*What the task requires*
Each line below that holds the string "functions" counts once; report the total and nothing else.

• • •

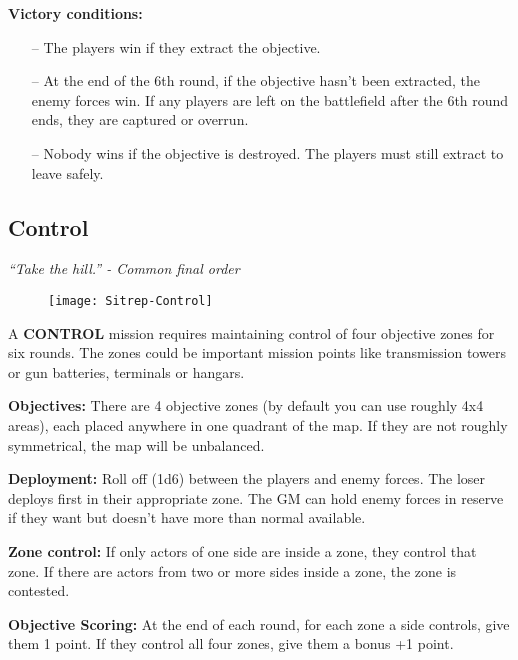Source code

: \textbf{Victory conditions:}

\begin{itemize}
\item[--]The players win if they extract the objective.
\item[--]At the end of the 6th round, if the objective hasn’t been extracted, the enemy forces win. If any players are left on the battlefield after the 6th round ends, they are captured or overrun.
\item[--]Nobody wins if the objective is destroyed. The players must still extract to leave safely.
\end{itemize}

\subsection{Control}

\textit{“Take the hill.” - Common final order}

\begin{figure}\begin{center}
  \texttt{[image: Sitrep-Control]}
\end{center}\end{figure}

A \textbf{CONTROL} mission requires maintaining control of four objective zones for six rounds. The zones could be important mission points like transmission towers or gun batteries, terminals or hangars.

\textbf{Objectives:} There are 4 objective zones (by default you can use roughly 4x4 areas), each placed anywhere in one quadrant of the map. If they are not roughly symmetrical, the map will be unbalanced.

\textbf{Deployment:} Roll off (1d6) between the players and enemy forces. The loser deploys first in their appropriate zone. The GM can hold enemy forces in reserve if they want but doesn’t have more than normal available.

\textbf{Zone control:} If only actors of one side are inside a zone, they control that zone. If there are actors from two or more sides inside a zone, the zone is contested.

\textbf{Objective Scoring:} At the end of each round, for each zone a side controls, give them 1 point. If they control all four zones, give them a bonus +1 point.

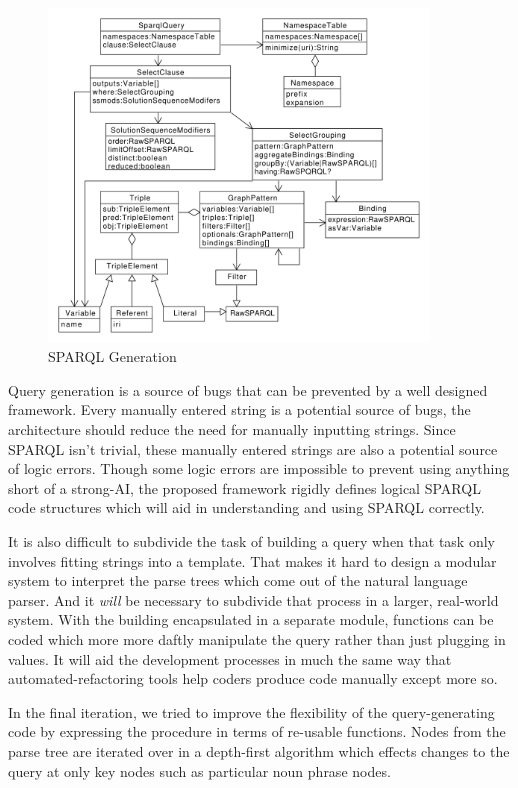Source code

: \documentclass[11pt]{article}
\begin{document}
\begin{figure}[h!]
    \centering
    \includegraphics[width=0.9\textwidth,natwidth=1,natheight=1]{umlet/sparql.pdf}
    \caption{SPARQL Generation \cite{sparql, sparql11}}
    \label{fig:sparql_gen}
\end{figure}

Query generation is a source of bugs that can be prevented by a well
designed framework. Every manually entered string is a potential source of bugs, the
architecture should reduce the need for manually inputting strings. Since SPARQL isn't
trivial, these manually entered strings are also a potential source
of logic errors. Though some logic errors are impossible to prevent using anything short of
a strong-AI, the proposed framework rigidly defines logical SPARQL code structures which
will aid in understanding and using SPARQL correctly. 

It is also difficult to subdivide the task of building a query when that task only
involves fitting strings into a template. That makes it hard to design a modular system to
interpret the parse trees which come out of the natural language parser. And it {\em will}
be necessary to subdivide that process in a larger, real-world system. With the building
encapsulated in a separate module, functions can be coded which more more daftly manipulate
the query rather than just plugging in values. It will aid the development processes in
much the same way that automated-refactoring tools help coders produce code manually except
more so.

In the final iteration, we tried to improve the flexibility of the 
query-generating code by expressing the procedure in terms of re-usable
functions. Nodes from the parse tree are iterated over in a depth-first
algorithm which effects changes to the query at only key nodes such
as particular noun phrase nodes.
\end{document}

• • •

*Your response*
2